> GIVEN RECORDS:
┄┄┄┄┄┄┄┄┄┄
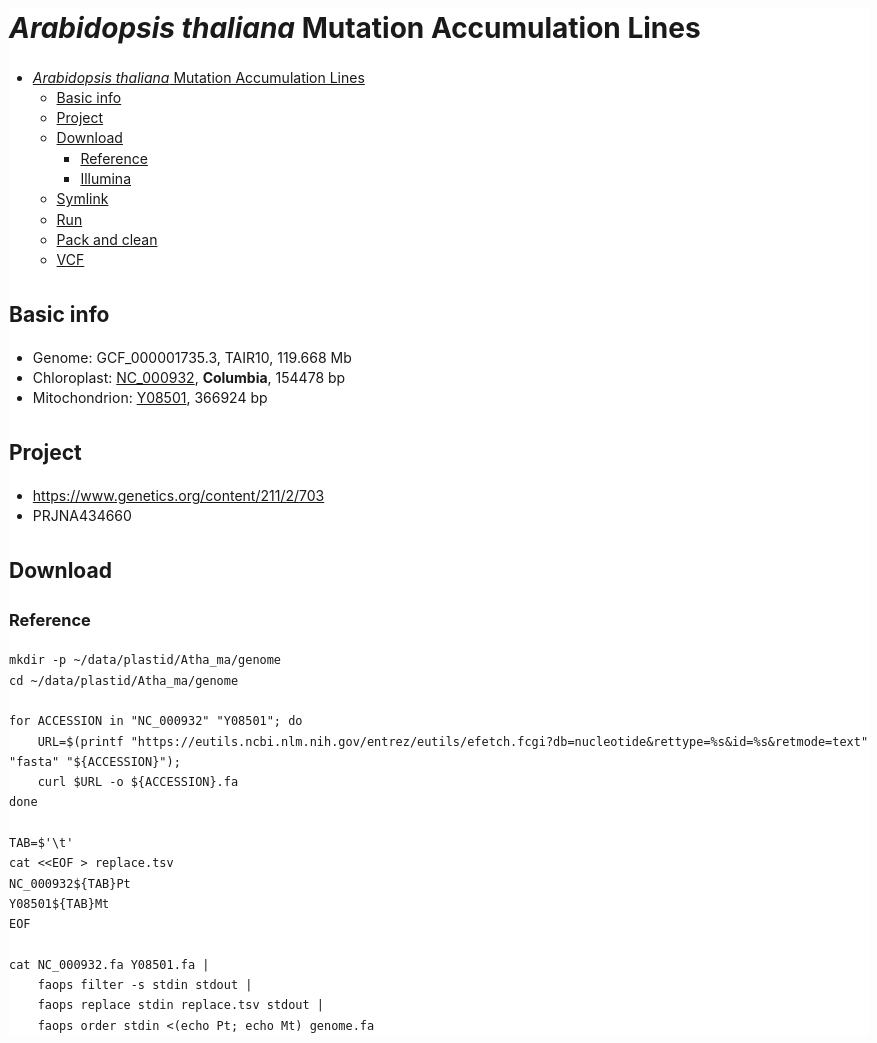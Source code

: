 # *Arabidopsis thaliana* Mutation Accumulation Lines

[TOC levels=1-3]: # ""

- [*Arabidopsis thaliana* Mutation Accumulation Lines](#arabidopsis-thaliana-mutation-accumulation-lines)
  - [Basic info](#basic-info)
  - [Project](#project)
  - [Download](#download)
    - [Reference](#reference)
    - [Illumina](#illumina)
  - [Symlink](#symlink)
  - [Run](#run)
  - [Pack and clean](#pack-and-clean)
  - [VCF](#vcf)


## Basic info

* Genome: GCF_000001735.3, TAIR10, 119.668 Mb
* Chloroplast: [NC_000932](https://www.ncbi.nlm.nih.gov/nuccore/NC_000932), **Columbia**, 154478 bp
* Mitochondrion: [Y08501](https://www.ncbi.nlm.nih.gov/nuccore/Y08501), 366924 bp


## Project

* <https://www.genetics.org/content/211/2/703>
* PRJNA434660


## Download

### Reference

```shell script
mkdir -p ~/data/plastid/Atha_ma/genome
cd ~/data/plastid/Atha_ma/genome

for ACCESSION in "NC_000932" "Y08501"; do
    URL=$(printf "https://eutils.ncbi.nlm.nih.gov/entrez/eutils/efetch.fcgi?db=nucleotide&rettype=%s&id=%s&retmode=text" "fasta" "${ACCESSION}");
    curl $URL -o ${ACCESSION}.fa
done

TAB=$'\t'
cat <<EOF > replace.tsv
NC_000932${TAB}Pt
Y08501${TAB}Mt
EOF

cat NC_000932.fa Y08501.fa |
    faops filter -s stdin stdout |
    faops replace stdin replace.tsv stdout |
    faops order stdin <(echo Pt; echo Mt) genome.fa

```
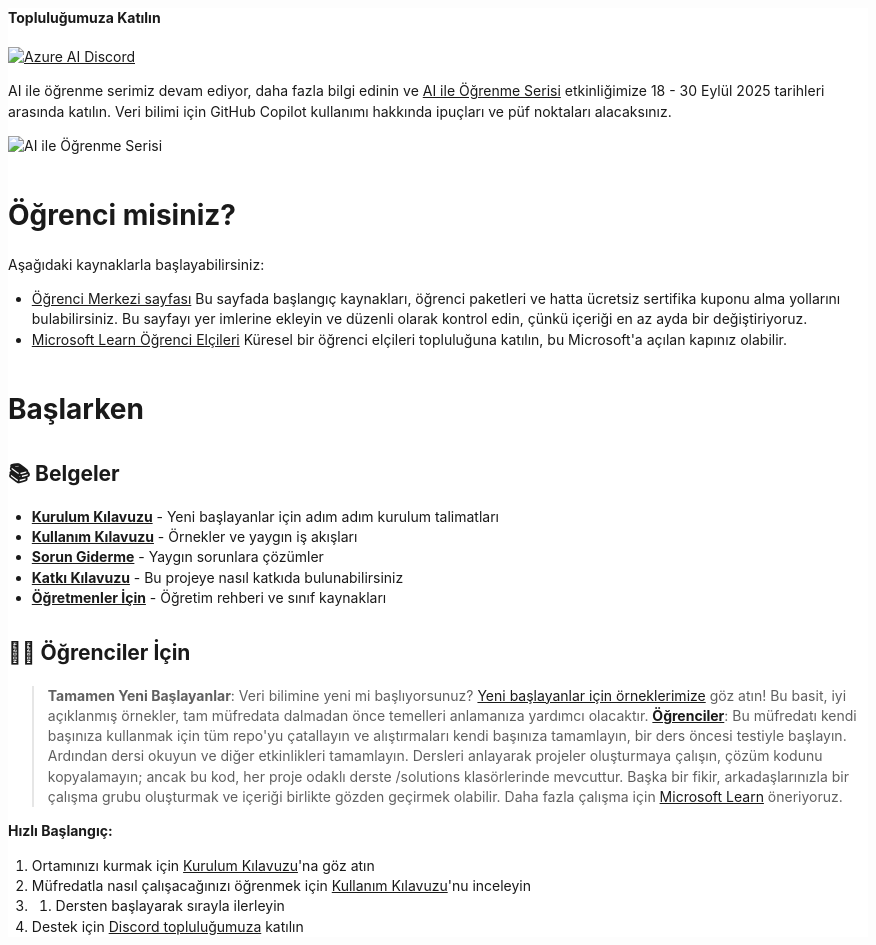 #### Topluluğumuza Katılın 
[![Azure AI Discord](https://dcbadge.limes.pink/api/server/kzRShWzttr)](https://aka.ms/ds4beginners/discord)

AI ile öğrenme serimiz devam ediyor, daha fazla bilgi edinin ve [AI ile Öğrenme Serisi](https://aka.ms/learnwithai/discord) etkinliğimize 18 - 30 Eylül 2025 tarihleri arasında katılın. Veri bilimi için GitHub Copilot kullanımı hakkında ipuçları ve püf noktaları alacaksınız.

![AI ile Öğrenme Serisi](../../translated_images/1.2b28cdc6205e26fef6a21817fe5d83ae8b50fbd0a33e9fed0df05845da5b30b6.tr.jpg)

# Öğrenci misiniz?

Aşağıdaki kaynaklarla başlayabilirsiniz:

- [Öğrenci Merkezi sayfası](https://docs.microsoft.com/en-gb/learn/student-hub?WT.mc_id=academic-77958-bethanycheum) Bu sayfada başlangıç kaynakları, öğrenci paketleri ve hatta ücretsiz sertifika kuponu alma yollarını bulabilirsiniz. Bu sayfayı yer imlerine ekleyin ve düzenli olarak kontrol edin, çünkü içeriği en az ayda bir değiştiriyoruz.
- [Microsoft Learn Öğrenci Elçileri](https://studentambassadors.microsoft.com?WT.mc_id=academic-77958-bethanycheum) Küresel bir öğrenci elçileri topluluğuna katılın, bu Microsoft'a açılan kapınız olabilir.

# Başlarken

## 📚 Belgeler

- **[Kurulum Kılavuzu](INSTALLATION.md)** - Yeni başlayanlar için adım adım kurulum talimatları
- **[Kullanım Kılavuzu](USAGE.md)** - Örnekler ve yaygın iş akışları
- **[Sorun Giderme](TROUBLESHOOTING.md)** - Yaygın sorunlara çözümler
- **[Katkı Kılavuzu](CONTRIBUTING.md)** - Bu projeye nasıl katkıda bulunabilirsiniz
- **[Öğretmenler İçin](for-teachers.md)** - Öğretim rehberi ve sınıf kaynakları

## 👨‍🎓 Öğrenciler İçin
> **Tamamen Yeni Başlayanlar**: Veri bilimine yeni mi başlıyorsunuz? [Yeni başlayanlar için örneklerimize](examples/README.md) göz atın! Bu basit, iyi açıklanmış örnekler, tam müfredata dalmadan önce temelleri anlamanıza yardımcı olacaktır.
> **[Öğrenciler](https://aka.ms/student-page)**: Bu müfredatı kendi başınıza kullanmak için tüm repo'yu çatallayın ve alıştırmaları kendi başınıza tamamlayın, bir ders öncesi testiyle başlayın. Ardından dersi okuyun ve diğer etkinlikleri tamamlayın. Dersleri anlayarak projeler oluşturmaya çalışın, çözüm kodunu kopyalamayın; ancak bu kod, her proje odaklı derste /solutions klasörlerinde mevcuttur. Başka bir fikir, arkadaşlarınızla bir çalışma grubu oluşturmak ve içeriği birlikte gözden geçirmek olabilir. Daha fazla çalışma için [Microsoft Learn](https://docs.microsoft.com/en-us/users/jenlooper-2911/collections/qprpajyoy3x0g7?WT.mc_id=academic-77958-bethanycheum) öneriyoruz.

**Hızlı Başlangıç:**
1. Ortamınızı kurmak için [Kurulum Kılavuzu](INSTALLATION.md)'na göz atın
2. Müfredatla nasıl çalışacağınızı öğrenmek için [Kullanım Kılavuzu](USAGE.md)'nu inceleyin
3. 1. Dersten başlayarak sırayla ilerleyin
4. Destek için [Discord topluluğumuza](https://aka.ms/ds4beginners/discord) katılın
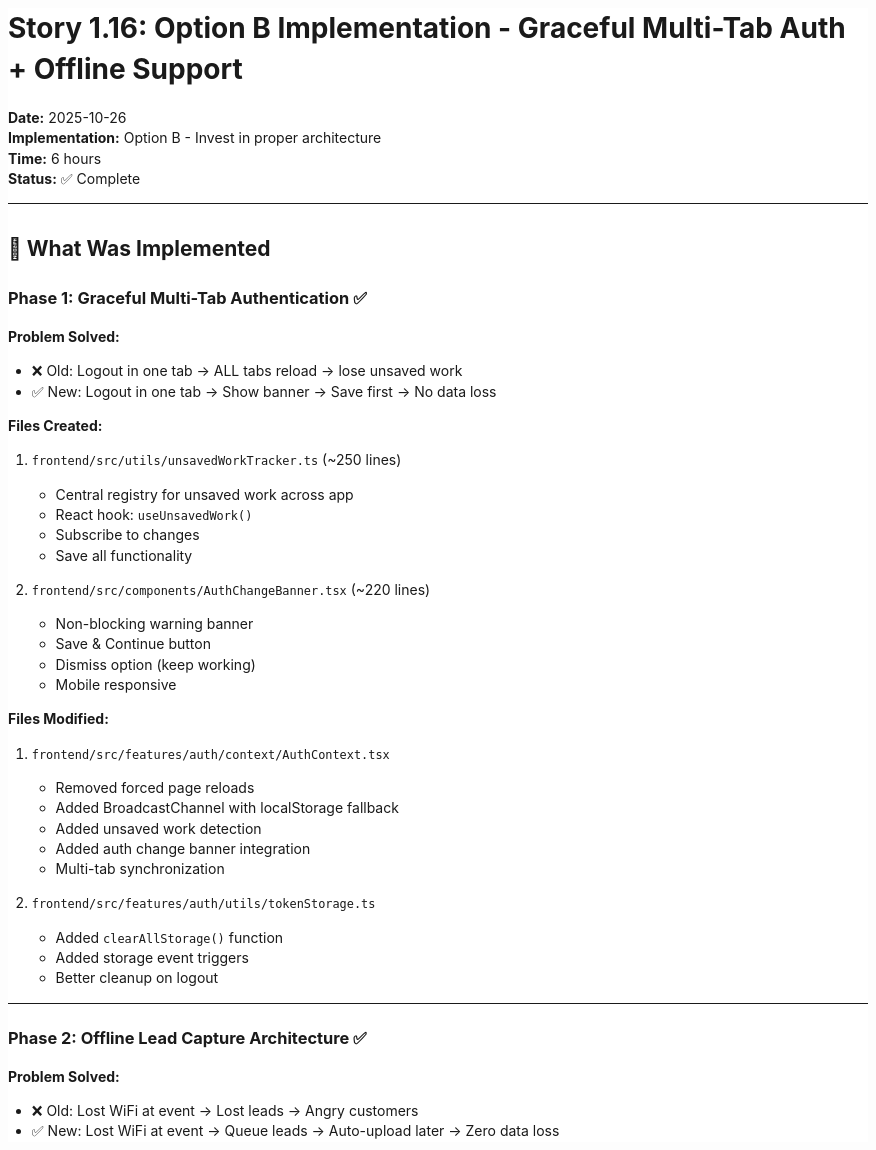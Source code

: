 # Story 1.16: Option B Implementation - Graceful Multi-Tab Auth + Offline Support

**Date:** 2025-10-26  
**Implementation:** Option B - Invest in proper architecture  
**Time:** 6 hours  
**Status:** ✅ Complete

---

## 🎯 **What Was Implemented**

### **Phase 1: Graceful Multi-Tab Authentication** ✅

**Problem Solved:**
- ❌ Old: Logout in one tab → ALL tabs reload → lose unsaved work
- ✅ New: Logout in one tab → Show banner → Save first → No data loss

**Files Created:**
1. `frontend/src/utils/unsavedWorkTracker.ts` (~250 lines)
   - Central registry for unsaved work across app
   - React hook: `useUnsavedWork()`
   - Subscribe to changes
   - Save all functionality

2. `frontend/src/components/AuthChangeBanner.tsx` (~220 lines)
   - Non-blocking warning banner
   - Save & Continue button
   - Dismiss option (keep working)
   - Mobile responsive

**Files Modified:**
1. `frontend/src/features/auth/context/AuthContext.tsx`
   - Removed forced page reloads
   - Added BroadcastChannel with localStorage fallback
   - Added unsaved work detection
   - Added auth change banner integration
   - Multi-tab synchronization

2. `frontend/src/features/auth/utils/tokenStorage.ts`
   - Added `clearAllStorage()` function
   - Added storage event triggers
   - Better cleanup on logout

---

### **Phase 2: Offline Lead Capture Architecture** ✅

**Problem Solved:**
- ❌ Old: Lost WiFi at event → Lost leads → Angry customers
- ✅ New: Lost WiFi at event → Queue leads → Auto-upload later → Zero data loss

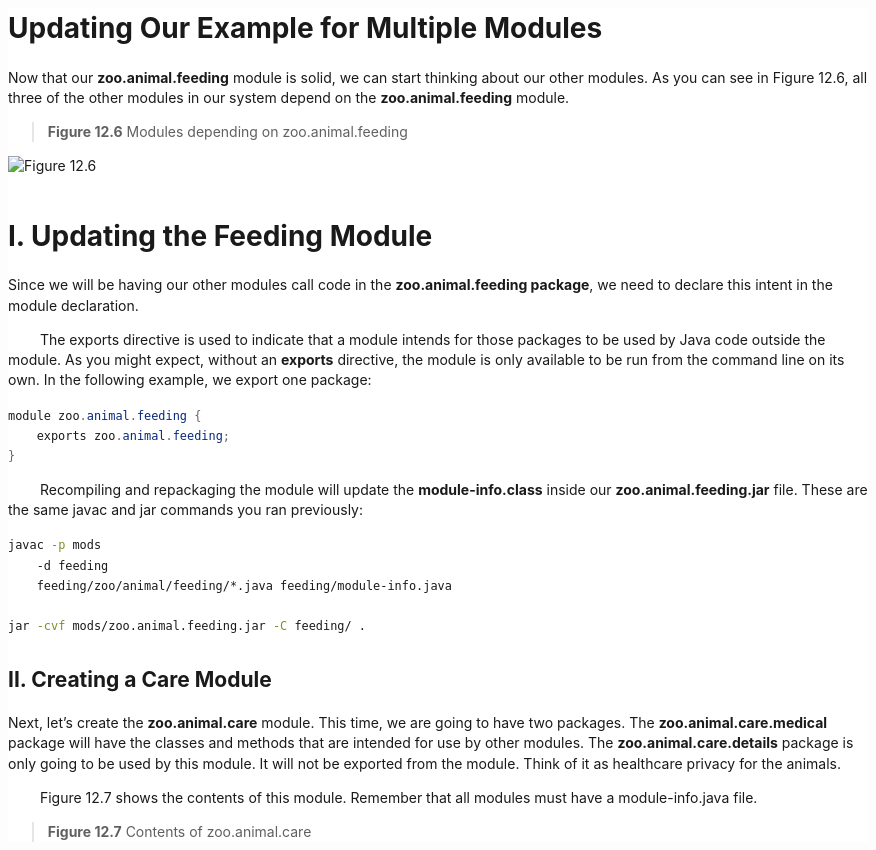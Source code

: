# Updating Our Example for Multiple Modules

Now that our **zoo.animal.feeding** module is solid, we can start thinking about our other
modules. As you can see in Figure 12.6, all three of the other modules in our system depend
on the **zoo.animal.feeding** module.

> **Figure 12.6** Modules depending on zoo.animal.feeding

<img src="https://github.com/khoahd7621/oracle-certified-professional-java-se-17-practice/blob/main/images/chapter12/unit3/figure12.6.png" alt="Figure 12.6" width="700" />

# I. Updating the Feeding Module

Since we will be having our other modules call code in the **zoo.animal.feeding package**,
we need to declare this intent in the module declaration. <br />

&emsp;&emsp;
The exports directive is used to indicate that a module intends for those packages to be
used by Java code outside the module. As you might expect, without an **exports** directive,
the module is only available to be run from the command line on its own. In the following
example, we export one package:

```java
module zoo.animal.feeding {
    exports zoo.animal.feeding;
}
```

&emsp;&emsp;
Recompiling and repackaging the module will update the **module-info.class** inside
our **zoo.animal.feeding.jar** file. These are the same javac and jar commands you ran
previously:

```bash
javac -p mods
    -d feeding
    feeding/zoo/animal/feeding/*.java feeding/module-info.java

jar -cvf mods/zoo.animal.feeding.jar -C feeding/ .
```

## II. Creating a Care Module
Next, let’s create the **zoo.animal.care** module. This time, we are going to have two 
packages. The **zoo.animal.care.medical** package will have the classes and methods that are
intended for use by other modules. The **zoo.animal.care.details** package is only going
to be used by this module. It will not be exported from the module. Think of it as healthcare
privacy for the animals. <br />

&emsp;&emsp;
Figure 12.7 shows the contents of this module. Remember that all modules must have a
module-info.java file.

> **Figure 12.7** Contents of zoo.animal.care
┄┄┄┄┄┄┄┄┄┄
> AIM OF THE EXERCISE: Give back exactly, and only, the lines from the one holding "### **Phase 2: Offline" through the last line of the entries, with every picture omitted.

> FINISHED TASK:
### **Phase 2: Offline Lead Capture Architecture** ✅

**Problem Solved:**
- ❌ Old: Lost WiFi at event → Lost leads → Angry customers
- ✅ New: Lost WiFi at event → Queue leads → Auto-upload later → Zero data loss

Source code

:# Updating Our Example for Multiple Modules

Now that our **zoo.animal.feeding** module is solid, we can start thinking about our other
modules. As you can see in Figure 12.6, all three of the other modules in our system depend
on the **zoo.animal.feeding** module.

> **Figure 12.6** Modules depending on zoo.animal.feeding

<img src="https://github.com/khoahd7621/oracle-certified-professional-java-se-17-practice/blob/main/images/chapter12/unit3/figure12.6.png" alt="Figure 12.6" width="700" />

# I. Updating the Feeding Module

Since we will be having our other modules call code in the **zoo.animal.feeding package**,
we need to declare this intent in the module declaration. <br />

&emsp;&emsp;
The exports directive is used to indicate that a module intends for those packages to be
used by Java code outside the module. As you might expect, without an **exports** directive,
the module is only available to be run from the command line on its own. In the following
example, we export one package:

```java
module zoo.animal.feeding {
    exports zoo.animal.feeding;
}
```

&emsp;&emsp;
Recompiling and repackaging the module will update the **module-info.class** inside
our **zoo.animal.feeding.jar** file. These are the same javac and jar commands you ran
previously:

```bash
javac -p mods
    -d feeding
    feeding/zoo/animal/feeding/*.java feeding/module-info.java

jar -cvf mods/zoo.animal.feeding.jar -C feeding/ .
```

## II. Creating a Care Module
Next, let’s create the **zoo.animal.care** module. This time, we are going to have two 
packages. The **zoo.animal.care.medical** package will have the classes and methods that are
intended for use by other modules. The **zoo.animal.care.details** package is only going
to be used by this module. It will not be exported from the module. Think of it as healthcare
privacy for the animals. <br />

&emsp;&emsp;
Figure 12.7 shows the contents of this module. Remember that all modules must have a
module-info.java file.

> **Figure 12.7** Contents of zoo.animal.care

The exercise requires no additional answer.